> _Problem_
In the records below, find each line with "output" and copy it.

> _Records to use_
╭──

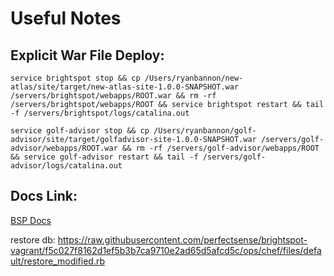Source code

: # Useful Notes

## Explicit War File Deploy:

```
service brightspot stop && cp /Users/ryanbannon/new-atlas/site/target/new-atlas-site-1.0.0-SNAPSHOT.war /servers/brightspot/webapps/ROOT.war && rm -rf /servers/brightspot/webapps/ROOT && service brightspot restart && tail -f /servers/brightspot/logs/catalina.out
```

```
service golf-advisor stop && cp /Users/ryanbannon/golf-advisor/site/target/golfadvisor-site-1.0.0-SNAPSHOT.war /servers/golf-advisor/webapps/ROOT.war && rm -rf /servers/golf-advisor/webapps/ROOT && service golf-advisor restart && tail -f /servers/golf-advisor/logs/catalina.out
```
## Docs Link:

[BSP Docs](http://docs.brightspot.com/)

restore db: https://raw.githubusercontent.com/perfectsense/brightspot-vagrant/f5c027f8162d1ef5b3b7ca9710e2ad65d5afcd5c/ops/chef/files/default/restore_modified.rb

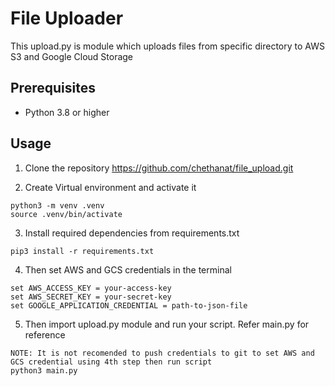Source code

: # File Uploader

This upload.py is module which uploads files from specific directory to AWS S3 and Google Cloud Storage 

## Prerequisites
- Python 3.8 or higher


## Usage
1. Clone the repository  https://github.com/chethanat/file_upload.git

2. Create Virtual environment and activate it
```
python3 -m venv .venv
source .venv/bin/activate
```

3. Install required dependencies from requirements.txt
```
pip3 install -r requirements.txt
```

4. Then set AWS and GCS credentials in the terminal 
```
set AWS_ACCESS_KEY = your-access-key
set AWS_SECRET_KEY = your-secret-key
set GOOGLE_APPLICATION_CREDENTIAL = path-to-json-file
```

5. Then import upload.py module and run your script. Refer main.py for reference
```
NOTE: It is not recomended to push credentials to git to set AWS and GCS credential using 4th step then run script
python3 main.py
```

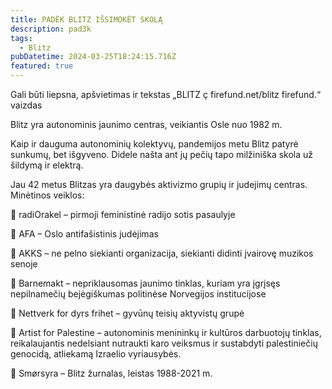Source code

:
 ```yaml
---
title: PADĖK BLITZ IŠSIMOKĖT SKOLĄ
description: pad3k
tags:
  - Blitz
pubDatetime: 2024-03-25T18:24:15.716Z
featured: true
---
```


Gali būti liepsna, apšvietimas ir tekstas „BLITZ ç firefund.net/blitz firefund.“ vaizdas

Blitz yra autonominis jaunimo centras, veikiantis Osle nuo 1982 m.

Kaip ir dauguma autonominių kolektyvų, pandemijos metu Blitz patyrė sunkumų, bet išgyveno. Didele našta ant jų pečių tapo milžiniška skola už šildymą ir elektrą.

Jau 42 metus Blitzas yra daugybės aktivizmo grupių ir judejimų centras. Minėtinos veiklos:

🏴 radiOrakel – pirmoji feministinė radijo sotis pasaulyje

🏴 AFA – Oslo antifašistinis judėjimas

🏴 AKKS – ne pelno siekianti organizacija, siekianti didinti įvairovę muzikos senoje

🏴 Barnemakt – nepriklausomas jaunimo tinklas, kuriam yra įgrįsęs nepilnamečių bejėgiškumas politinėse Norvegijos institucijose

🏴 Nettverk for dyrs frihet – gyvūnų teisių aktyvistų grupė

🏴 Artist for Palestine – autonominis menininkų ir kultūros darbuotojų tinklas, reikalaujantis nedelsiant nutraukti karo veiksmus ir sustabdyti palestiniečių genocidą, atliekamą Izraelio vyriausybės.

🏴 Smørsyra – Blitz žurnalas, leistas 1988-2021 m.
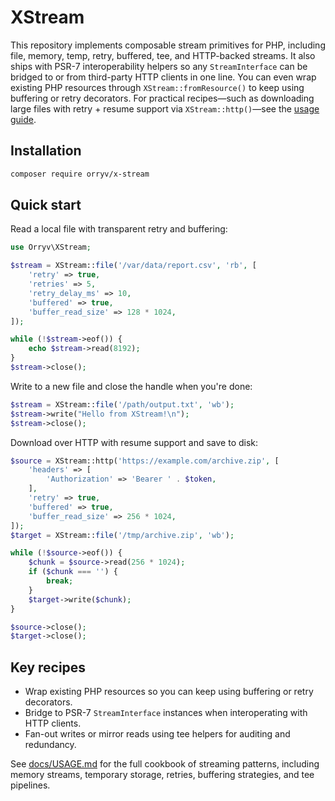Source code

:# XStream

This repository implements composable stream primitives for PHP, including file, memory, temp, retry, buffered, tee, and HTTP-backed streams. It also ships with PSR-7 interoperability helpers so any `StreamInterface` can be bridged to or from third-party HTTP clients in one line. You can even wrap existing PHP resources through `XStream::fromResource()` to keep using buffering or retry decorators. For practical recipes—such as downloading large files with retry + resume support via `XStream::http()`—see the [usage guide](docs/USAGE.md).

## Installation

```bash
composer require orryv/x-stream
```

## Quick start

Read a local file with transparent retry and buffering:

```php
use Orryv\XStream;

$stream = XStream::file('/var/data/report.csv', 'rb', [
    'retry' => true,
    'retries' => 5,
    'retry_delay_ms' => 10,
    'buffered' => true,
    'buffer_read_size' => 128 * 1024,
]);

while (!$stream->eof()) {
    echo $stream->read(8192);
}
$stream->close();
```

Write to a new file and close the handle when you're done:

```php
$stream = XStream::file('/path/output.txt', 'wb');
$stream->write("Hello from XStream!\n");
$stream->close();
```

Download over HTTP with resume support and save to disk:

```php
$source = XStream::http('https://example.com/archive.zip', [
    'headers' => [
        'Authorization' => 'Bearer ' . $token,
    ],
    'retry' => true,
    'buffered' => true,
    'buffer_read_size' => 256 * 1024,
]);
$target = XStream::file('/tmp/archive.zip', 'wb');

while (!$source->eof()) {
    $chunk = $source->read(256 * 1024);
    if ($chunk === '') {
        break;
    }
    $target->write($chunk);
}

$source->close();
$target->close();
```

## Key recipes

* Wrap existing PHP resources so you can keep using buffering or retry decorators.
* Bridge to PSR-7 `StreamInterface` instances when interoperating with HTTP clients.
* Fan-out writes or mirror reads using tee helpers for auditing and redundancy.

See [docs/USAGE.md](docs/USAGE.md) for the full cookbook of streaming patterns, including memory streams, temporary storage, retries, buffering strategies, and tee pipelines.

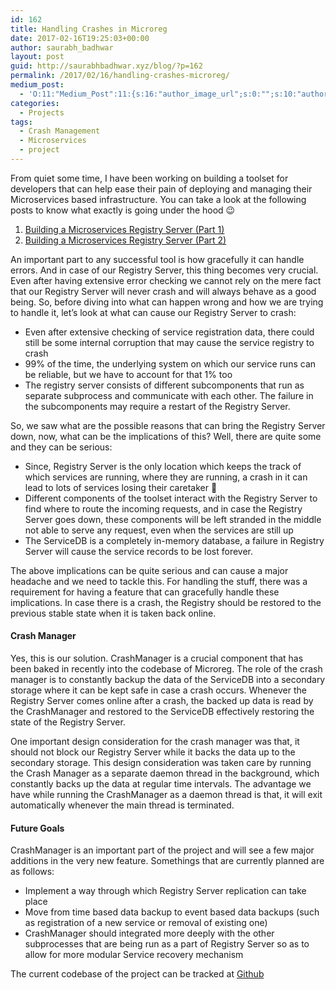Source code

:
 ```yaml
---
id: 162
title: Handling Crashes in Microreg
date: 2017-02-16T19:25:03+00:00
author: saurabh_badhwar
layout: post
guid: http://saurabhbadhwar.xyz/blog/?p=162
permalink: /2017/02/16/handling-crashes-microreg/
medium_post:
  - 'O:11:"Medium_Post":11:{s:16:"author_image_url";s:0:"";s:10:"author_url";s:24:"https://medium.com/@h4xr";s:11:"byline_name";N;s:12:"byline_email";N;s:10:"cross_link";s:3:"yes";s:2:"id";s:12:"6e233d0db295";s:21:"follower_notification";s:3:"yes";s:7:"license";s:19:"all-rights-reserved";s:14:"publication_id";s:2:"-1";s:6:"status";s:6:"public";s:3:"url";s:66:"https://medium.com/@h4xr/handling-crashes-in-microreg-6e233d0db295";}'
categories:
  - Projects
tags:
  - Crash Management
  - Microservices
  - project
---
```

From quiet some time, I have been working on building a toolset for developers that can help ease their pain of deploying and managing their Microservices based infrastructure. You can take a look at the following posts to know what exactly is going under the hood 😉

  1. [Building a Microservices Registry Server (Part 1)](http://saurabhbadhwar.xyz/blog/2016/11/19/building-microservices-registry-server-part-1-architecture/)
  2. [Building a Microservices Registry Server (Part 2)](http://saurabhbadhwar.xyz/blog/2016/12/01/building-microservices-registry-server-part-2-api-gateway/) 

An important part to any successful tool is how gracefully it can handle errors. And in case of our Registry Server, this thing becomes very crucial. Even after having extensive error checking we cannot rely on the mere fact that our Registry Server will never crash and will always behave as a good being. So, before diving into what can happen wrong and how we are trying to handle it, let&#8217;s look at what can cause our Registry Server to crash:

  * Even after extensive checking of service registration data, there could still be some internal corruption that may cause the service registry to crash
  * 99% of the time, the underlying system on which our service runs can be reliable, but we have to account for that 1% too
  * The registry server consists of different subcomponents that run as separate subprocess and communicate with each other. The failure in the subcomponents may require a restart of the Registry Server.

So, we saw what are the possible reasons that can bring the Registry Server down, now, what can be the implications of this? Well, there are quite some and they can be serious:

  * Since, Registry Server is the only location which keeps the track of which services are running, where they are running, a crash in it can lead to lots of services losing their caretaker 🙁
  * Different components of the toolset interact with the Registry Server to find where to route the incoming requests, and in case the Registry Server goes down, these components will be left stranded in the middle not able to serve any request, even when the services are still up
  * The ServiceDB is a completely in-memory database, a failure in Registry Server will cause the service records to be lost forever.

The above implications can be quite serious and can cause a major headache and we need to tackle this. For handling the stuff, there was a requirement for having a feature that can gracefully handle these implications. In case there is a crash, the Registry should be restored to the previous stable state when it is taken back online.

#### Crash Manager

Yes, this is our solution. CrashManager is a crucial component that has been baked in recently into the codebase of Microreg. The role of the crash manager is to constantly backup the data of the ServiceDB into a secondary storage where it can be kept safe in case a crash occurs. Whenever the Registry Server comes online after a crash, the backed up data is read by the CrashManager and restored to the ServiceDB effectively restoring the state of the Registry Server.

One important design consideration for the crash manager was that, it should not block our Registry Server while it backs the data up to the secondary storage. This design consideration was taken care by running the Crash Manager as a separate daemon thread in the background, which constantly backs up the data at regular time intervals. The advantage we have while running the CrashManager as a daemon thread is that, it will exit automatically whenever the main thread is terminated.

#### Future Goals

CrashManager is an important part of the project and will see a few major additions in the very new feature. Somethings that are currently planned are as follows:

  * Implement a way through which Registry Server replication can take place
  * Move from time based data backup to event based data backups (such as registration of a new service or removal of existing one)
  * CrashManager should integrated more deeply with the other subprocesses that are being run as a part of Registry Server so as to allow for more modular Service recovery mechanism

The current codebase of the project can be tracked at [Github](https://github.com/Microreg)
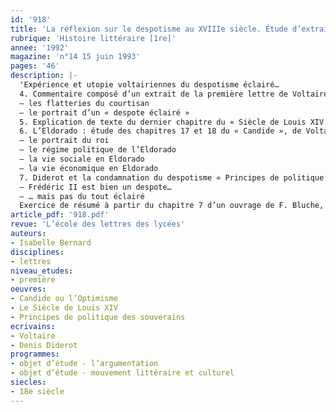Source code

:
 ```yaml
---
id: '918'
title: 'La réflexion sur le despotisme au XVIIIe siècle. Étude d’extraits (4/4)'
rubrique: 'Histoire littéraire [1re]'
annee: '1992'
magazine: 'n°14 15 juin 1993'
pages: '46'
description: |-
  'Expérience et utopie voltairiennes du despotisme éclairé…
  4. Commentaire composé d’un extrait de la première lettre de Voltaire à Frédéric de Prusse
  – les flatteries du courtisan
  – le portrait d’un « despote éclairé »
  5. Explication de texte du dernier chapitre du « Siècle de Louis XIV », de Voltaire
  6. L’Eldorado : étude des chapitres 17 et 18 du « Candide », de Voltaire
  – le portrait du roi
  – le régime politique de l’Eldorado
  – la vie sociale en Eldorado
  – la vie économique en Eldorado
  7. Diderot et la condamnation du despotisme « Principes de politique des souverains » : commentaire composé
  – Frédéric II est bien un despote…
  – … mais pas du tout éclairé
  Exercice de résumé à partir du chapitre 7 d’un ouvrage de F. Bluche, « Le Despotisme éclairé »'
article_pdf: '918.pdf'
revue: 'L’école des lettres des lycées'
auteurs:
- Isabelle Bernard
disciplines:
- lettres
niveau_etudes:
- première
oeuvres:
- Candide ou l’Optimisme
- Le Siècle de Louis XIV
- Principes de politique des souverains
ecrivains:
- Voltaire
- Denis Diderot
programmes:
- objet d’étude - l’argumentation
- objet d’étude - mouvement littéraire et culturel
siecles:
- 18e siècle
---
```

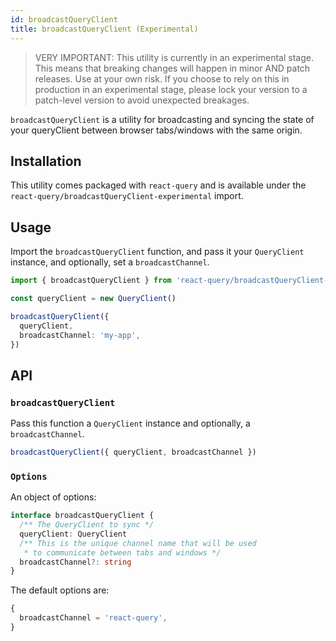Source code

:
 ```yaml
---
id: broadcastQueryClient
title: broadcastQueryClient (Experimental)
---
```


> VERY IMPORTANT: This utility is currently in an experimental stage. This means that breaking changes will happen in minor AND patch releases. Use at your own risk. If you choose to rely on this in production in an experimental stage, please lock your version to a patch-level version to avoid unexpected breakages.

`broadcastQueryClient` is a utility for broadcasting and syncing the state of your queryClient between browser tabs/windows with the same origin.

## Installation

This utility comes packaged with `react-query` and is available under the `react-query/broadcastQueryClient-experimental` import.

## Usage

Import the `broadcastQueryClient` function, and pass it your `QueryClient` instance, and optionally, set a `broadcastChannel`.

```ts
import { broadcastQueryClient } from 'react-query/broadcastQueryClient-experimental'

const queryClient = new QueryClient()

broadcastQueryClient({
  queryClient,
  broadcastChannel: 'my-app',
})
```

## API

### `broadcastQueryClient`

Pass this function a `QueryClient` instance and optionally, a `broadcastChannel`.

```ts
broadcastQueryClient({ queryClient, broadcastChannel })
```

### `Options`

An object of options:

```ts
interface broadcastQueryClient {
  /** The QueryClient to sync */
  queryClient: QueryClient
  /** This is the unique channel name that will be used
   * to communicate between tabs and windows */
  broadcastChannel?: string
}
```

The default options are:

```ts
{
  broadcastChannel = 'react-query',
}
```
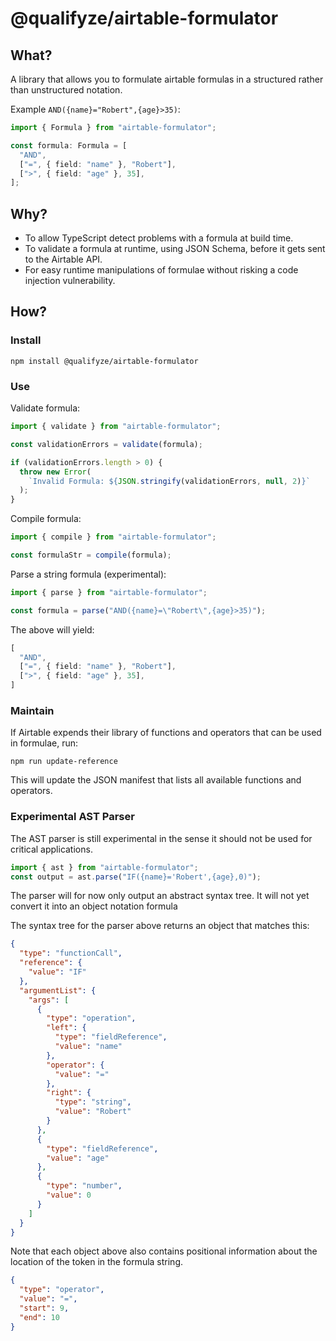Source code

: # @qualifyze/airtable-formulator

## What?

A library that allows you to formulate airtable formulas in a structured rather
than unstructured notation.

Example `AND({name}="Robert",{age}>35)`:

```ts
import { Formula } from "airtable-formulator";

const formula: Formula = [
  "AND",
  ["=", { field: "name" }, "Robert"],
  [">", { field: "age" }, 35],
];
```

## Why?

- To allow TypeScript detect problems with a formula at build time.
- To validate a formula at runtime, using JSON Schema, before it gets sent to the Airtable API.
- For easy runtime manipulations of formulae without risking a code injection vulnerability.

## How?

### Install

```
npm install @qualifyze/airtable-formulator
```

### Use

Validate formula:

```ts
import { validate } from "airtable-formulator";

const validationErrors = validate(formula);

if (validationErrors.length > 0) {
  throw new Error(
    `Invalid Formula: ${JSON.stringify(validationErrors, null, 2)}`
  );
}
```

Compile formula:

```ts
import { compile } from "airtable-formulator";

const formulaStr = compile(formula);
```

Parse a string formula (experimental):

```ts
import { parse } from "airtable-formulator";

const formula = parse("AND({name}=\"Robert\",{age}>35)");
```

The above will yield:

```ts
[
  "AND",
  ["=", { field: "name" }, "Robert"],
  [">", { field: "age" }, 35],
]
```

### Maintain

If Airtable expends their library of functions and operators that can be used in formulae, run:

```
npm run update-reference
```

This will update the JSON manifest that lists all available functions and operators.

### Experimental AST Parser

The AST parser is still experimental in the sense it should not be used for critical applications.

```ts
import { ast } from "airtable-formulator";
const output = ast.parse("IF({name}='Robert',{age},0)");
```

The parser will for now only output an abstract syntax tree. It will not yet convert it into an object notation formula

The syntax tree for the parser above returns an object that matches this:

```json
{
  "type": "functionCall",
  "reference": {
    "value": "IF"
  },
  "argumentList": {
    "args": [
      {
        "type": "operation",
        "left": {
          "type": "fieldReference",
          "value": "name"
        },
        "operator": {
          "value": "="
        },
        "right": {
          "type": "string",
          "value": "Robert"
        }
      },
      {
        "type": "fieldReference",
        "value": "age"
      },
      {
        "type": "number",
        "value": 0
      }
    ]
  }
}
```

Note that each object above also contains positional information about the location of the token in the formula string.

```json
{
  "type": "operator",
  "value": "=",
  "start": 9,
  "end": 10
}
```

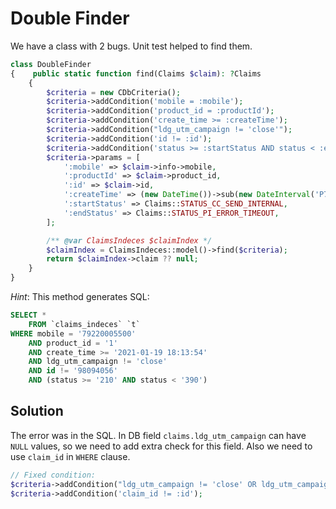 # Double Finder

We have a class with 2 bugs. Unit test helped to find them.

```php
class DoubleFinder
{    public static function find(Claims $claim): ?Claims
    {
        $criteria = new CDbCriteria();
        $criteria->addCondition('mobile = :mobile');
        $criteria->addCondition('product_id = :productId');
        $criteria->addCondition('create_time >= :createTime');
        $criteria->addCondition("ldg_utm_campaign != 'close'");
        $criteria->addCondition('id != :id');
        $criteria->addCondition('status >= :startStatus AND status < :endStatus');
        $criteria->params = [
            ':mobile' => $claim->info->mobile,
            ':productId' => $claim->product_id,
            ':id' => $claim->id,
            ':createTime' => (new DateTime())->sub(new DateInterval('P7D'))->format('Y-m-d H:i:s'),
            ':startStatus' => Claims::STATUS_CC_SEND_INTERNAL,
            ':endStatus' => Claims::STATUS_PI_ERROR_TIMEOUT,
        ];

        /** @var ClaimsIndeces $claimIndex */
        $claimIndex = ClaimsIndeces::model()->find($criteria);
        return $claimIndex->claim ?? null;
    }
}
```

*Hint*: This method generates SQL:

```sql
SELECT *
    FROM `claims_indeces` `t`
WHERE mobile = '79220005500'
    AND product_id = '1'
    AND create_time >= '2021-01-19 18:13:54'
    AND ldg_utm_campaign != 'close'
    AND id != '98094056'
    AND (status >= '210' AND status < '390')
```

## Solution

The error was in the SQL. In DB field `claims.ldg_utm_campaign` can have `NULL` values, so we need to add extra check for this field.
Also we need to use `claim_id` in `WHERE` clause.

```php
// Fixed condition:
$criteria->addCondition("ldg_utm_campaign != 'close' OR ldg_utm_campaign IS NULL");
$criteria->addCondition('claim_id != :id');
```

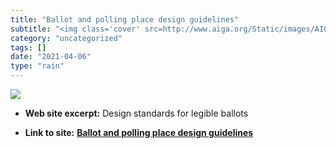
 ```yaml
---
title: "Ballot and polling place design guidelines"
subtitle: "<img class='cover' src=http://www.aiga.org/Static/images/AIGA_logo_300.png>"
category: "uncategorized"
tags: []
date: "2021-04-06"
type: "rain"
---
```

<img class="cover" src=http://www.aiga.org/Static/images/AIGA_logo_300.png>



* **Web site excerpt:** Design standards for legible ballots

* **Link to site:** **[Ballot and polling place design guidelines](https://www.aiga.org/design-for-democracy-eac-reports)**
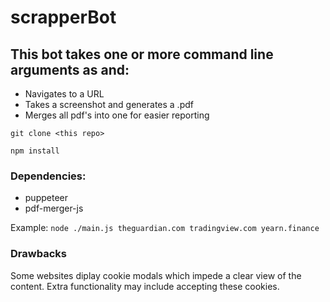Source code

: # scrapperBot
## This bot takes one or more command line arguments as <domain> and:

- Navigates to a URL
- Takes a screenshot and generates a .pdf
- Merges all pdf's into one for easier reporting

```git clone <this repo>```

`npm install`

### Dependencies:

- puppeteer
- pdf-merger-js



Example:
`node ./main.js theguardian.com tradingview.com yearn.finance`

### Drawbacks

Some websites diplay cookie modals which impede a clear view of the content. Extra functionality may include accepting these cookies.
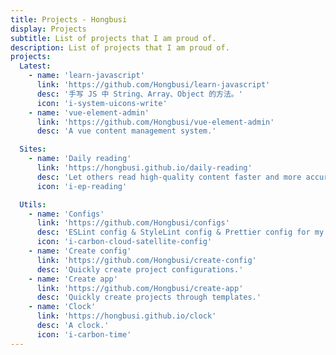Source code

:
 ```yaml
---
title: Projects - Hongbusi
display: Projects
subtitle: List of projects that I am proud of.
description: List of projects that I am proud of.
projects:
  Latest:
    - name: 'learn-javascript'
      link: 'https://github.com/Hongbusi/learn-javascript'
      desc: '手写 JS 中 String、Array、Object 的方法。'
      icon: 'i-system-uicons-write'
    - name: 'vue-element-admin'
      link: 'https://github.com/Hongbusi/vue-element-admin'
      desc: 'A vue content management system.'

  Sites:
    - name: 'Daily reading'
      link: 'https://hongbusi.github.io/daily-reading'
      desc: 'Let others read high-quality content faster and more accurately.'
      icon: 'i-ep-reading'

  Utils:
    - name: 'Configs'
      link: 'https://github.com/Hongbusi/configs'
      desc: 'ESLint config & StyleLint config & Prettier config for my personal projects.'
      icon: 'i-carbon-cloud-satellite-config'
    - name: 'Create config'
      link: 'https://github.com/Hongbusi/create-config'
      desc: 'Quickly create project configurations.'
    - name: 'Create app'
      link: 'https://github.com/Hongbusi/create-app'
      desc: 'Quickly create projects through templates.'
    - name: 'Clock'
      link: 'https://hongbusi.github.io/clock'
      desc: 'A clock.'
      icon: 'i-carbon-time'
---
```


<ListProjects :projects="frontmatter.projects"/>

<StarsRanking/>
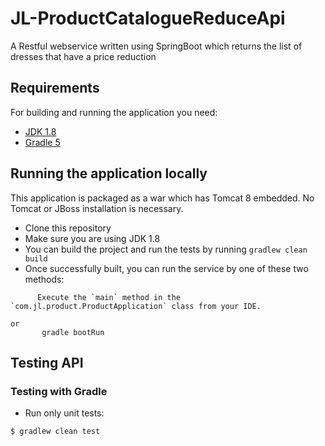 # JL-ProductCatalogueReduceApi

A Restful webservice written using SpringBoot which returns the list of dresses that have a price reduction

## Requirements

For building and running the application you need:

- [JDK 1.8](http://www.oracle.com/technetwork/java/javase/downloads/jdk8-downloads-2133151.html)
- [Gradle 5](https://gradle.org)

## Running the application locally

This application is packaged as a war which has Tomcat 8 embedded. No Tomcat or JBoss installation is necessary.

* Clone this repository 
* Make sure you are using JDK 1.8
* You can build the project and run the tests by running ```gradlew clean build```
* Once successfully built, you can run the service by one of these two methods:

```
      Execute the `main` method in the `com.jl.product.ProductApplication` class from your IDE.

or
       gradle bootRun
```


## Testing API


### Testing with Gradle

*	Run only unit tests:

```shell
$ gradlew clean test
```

╰──

> _Response below_
$stream = XStream::file('/path/output.txt', 'wb');
const output = ast.parse("IF({name}='Robert',{age},0)");
The parser will for now only output an abstract syntax tree. It will not yet convert it into an object notation formula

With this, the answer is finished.